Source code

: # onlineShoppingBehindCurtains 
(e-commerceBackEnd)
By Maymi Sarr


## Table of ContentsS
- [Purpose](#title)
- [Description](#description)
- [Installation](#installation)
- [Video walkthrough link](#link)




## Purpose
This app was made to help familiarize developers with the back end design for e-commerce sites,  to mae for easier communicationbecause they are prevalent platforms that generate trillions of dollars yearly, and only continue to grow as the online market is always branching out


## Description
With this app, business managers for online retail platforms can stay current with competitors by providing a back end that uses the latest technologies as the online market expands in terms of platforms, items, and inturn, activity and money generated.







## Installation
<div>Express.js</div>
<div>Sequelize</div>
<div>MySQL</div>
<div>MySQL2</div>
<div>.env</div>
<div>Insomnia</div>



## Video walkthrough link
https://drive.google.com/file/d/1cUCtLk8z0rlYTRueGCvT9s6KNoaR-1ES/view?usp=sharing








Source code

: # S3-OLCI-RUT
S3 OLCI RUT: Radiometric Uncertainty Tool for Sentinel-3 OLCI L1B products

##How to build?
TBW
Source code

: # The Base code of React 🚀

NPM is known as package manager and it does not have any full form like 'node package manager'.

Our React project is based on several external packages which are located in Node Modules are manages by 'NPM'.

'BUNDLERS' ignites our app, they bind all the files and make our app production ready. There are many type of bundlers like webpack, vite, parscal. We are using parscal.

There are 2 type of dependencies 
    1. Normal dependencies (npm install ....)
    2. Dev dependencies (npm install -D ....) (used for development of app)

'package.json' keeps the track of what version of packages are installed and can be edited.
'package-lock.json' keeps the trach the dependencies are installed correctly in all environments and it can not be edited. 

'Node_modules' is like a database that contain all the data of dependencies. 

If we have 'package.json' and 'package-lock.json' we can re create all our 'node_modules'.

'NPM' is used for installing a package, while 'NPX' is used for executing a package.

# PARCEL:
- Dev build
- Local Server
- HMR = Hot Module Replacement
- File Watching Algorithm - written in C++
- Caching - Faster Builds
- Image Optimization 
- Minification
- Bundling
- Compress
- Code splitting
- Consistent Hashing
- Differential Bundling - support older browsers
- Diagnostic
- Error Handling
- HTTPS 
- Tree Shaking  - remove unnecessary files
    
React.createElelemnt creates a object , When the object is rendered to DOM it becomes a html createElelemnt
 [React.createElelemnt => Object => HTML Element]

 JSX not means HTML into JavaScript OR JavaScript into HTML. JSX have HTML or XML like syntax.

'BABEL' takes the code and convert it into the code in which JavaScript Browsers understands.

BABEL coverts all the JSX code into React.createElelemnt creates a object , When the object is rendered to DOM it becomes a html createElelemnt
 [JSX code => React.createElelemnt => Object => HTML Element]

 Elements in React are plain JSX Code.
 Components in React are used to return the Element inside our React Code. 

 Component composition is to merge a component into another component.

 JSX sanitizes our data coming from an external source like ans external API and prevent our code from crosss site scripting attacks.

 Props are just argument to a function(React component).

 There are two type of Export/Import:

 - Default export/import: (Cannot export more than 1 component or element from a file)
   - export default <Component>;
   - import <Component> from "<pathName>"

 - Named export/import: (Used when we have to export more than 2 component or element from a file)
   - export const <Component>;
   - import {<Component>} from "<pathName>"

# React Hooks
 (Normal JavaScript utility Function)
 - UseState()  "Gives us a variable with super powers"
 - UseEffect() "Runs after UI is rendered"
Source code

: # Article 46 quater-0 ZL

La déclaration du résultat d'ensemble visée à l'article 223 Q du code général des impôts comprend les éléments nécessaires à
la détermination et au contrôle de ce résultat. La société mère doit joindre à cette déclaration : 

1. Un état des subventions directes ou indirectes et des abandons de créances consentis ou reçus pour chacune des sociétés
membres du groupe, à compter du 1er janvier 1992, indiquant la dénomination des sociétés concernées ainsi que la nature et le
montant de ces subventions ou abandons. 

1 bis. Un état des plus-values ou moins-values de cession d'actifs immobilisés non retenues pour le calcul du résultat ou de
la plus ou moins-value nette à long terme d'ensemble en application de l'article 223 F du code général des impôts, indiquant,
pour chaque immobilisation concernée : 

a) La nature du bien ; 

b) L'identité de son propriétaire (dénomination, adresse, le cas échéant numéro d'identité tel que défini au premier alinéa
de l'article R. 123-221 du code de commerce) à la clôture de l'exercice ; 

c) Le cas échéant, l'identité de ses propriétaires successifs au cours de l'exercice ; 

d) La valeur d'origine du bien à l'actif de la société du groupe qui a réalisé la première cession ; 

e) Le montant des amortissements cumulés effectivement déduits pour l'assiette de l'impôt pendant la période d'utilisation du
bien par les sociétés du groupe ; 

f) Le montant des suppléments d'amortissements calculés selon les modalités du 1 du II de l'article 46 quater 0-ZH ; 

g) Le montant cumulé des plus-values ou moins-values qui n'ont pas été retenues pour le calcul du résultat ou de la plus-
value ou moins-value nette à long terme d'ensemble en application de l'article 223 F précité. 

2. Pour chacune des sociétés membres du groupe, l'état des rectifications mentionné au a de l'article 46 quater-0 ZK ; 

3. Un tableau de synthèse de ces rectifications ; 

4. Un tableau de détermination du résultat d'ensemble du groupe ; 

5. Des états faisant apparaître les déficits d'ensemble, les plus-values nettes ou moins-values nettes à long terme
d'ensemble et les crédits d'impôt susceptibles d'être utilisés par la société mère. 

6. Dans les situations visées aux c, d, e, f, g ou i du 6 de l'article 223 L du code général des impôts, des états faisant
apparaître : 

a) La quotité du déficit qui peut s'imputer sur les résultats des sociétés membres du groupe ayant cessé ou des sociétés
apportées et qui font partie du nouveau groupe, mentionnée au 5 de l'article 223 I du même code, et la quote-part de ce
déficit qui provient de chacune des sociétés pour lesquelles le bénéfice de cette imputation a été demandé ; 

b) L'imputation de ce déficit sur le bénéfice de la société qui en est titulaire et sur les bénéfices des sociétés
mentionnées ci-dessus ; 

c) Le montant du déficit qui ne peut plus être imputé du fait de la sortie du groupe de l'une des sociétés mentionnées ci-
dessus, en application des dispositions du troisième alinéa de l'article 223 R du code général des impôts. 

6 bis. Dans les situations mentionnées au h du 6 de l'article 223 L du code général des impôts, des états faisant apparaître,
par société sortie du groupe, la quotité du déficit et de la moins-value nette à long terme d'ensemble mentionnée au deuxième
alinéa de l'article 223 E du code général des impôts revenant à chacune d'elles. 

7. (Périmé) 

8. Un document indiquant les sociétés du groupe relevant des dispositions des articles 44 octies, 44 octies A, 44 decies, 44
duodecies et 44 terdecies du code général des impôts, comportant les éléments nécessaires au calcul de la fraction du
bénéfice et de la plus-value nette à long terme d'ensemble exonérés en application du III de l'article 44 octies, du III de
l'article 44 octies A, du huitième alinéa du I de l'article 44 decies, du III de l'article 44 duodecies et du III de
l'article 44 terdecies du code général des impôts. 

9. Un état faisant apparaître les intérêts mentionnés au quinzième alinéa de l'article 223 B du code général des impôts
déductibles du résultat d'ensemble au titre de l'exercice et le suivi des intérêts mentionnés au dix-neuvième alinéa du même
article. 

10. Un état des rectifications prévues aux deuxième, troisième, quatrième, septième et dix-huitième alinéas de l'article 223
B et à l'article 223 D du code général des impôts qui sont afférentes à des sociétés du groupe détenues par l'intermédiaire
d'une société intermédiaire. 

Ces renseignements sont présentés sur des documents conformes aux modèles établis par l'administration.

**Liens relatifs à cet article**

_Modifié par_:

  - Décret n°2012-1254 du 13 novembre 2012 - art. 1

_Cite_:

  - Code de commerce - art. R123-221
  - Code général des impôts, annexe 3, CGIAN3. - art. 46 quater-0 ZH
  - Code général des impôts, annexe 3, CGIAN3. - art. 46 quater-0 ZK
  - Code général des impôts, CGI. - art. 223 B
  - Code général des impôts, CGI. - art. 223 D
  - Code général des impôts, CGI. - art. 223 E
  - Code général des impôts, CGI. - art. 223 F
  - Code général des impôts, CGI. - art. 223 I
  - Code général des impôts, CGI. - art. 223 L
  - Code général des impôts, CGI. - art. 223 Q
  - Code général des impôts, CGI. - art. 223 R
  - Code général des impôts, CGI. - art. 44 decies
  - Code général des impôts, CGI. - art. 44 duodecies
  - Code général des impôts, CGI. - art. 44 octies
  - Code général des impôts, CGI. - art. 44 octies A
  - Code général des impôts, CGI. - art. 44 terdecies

* * *

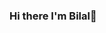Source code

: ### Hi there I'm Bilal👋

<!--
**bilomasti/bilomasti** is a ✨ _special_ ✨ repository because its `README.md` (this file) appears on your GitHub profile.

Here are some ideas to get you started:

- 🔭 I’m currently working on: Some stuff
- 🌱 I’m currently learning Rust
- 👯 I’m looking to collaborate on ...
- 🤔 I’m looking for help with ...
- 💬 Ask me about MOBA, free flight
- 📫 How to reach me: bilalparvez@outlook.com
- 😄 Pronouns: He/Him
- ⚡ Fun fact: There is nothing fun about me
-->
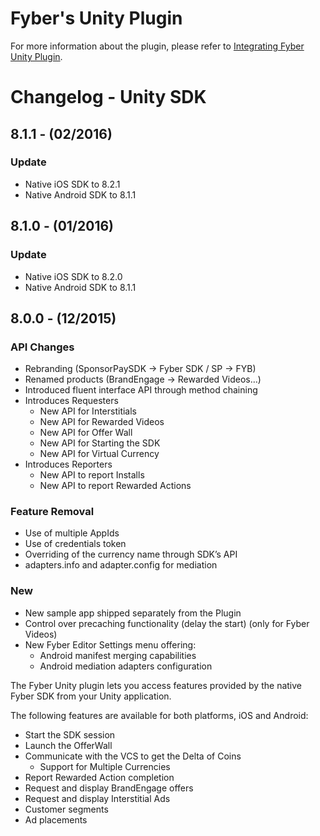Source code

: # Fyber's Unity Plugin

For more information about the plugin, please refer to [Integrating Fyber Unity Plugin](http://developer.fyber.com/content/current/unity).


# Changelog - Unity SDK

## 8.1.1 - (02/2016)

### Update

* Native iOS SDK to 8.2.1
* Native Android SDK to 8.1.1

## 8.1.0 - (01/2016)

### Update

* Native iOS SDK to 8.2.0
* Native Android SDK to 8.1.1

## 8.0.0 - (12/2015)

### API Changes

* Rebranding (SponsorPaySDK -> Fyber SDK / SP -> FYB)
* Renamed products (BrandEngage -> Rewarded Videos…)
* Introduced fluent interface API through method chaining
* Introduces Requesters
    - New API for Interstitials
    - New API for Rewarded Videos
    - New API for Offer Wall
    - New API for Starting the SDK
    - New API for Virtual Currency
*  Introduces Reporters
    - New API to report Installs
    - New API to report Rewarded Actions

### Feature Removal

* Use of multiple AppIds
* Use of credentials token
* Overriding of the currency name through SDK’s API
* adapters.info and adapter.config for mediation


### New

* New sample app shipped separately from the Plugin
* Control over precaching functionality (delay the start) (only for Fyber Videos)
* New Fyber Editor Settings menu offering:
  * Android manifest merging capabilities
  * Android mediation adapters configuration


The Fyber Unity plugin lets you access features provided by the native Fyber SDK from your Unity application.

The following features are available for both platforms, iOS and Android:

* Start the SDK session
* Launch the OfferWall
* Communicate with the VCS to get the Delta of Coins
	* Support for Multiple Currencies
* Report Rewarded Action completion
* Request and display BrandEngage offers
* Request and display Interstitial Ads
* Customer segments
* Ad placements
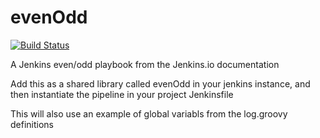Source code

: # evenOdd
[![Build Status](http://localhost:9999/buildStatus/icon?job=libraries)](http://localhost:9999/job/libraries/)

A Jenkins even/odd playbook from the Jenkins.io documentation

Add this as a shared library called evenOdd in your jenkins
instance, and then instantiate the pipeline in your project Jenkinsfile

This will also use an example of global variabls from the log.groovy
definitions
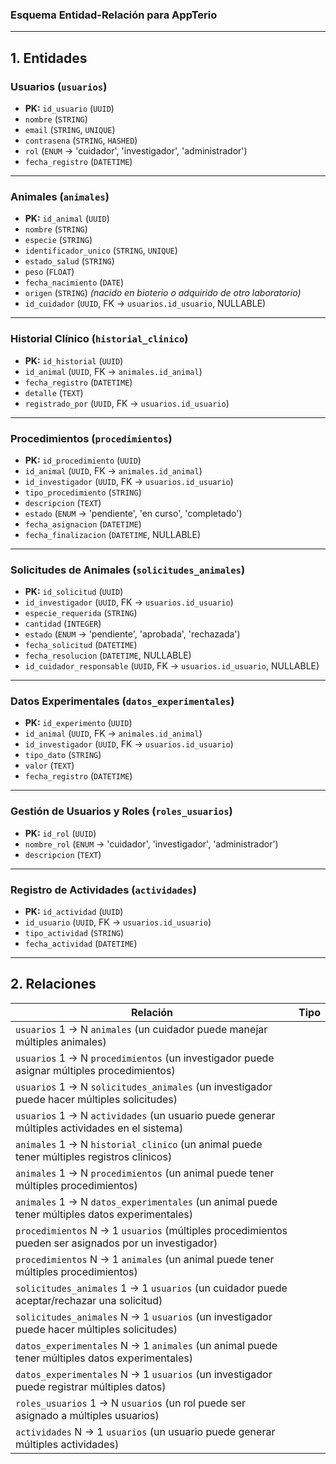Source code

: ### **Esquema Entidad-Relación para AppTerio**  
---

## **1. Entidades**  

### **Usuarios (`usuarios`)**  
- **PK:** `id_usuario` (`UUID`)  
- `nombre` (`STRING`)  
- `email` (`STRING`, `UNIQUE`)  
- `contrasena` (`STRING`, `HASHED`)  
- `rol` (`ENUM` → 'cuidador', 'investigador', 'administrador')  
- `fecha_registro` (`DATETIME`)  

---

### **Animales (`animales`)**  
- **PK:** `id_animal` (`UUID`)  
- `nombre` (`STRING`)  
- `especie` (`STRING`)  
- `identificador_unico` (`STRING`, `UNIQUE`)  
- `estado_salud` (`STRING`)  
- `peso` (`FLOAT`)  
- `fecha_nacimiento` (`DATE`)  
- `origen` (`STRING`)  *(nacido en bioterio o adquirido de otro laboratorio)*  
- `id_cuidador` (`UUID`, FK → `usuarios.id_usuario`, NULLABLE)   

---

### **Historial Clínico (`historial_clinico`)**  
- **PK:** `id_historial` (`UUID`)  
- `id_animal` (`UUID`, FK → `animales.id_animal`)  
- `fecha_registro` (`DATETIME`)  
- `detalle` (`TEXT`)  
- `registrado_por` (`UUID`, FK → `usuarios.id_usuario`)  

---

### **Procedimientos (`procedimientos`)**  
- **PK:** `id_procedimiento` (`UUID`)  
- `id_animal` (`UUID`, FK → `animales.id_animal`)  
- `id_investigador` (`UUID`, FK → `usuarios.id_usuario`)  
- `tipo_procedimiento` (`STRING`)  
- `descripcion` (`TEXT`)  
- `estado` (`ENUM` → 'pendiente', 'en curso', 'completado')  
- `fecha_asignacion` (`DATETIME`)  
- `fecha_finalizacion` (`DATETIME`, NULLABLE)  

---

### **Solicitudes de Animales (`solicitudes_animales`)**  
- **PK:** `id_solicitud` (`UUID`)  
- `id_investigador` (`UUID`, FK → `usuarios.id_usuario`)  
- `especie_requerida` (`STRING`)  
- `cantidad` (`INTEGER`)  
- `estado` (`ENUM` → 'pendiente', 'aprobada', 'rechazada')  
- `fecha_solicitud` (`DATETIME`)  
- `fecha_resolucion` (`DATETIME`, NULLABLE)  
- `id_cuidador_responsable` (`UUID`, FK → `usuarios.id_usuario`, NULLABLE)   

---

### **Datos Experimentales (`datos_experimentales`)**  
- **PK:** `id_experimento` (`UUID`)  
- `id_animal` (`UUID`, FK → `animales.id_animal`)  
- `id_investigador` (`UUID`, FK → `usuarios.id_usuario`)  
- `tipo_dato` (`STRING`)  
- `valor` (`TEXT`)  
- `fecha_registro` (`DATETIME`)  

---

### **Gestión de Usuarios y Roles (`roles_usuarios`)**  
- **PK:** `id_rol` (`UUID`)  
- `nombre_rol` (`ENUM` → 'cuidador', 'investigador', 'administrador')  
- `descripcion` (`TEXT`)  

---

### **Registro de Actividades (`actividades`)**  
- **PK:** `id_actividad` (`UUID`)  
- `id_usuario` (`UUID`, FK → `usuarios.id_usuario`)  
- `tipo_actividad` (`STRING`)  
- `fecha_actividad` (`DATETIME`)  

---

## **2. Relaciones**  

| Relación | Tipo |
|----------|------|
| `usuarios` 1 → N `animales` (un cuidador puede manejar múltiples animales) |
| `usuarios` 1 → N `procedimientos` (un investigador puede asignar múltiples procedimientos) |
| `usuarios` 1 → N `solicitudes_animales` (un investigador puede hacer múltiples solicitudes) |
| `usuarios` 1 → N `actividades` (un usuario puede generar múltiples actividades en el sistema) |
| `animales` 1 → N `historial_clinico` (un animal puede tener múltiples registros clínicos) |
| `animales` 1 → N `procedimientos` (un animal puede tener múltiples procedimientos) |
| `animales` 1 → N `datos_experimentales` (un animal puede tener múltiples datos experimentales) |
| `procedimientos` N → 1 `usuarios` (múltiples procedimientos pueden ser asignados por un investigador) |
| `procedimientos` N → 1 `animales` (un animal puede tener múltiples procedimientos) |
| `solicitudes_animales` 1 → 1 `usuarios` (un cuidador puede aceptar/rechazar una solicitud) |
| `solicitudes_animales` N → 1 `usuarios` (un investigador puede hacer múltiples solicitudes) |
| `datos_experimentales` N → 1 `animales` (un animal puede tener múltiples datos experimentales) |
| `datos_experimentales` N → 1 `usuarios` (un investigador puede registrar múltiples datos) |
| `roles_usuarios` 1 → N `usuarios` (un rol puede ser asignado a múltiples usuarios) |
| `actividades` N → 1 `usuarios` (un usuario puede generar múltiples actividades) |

WHAT IS EXPECTED ▸
Repeat, word for word, the lines above between the line holding "data of dependencies." and the line holding "JSX sanitizes our", inclusive; omit everything else.

RESULT FOR THIS TASK ▸
'Node_modules' is like a database that contain all the data of dependencies. 

If we have 'package.json' and 'package-lock.json' we can re create all our 'node_modules'.

'NPM' is used for installing a package, while 'NPX' is used for executing a package.

# PARCEL:
- Dev build
- Local Server
- HMR = Hot Module Replacement
- File Watching Algorithm - written in C++
- Caching - Faster Builds
- Image Optimization 
- Minification
- Bundling
- Compress
- Code splitting
- Consistent Hashing
- Differential Bundling - support older browsers
- Diagnostic
- Error Handling
- HTTPS 
- Tree Shaking  - remove unnecessary files
    
React.createElelemnt creates a object , When the object is rendered to DOM it becomes a html createElelemnt
 [React.createElelemnt => Object => HTML Element]

 JSX not means HTML into JavaScript OR JavaScript into HTML. JSX have HTML or XML like syntax.

'BABEL' takes the code and convert it into the code in which JavaScript Browsers understands.

BABEL coverts all the JSX code into React.createElelemnt creates a object , When the object is rendered to DOM it becomes a html createElelemnt
 [JSX code => React.createElelemnt => Object => HTML Element]

 Elements in React are plain JSX Code.
 Components in React are used to return the Element inside our React Code. 

 Component composition is to merge a component into another component.

 JSX sanitizes our data coming from an external source like ans external API and prevent our code from crosss site scripting attacks.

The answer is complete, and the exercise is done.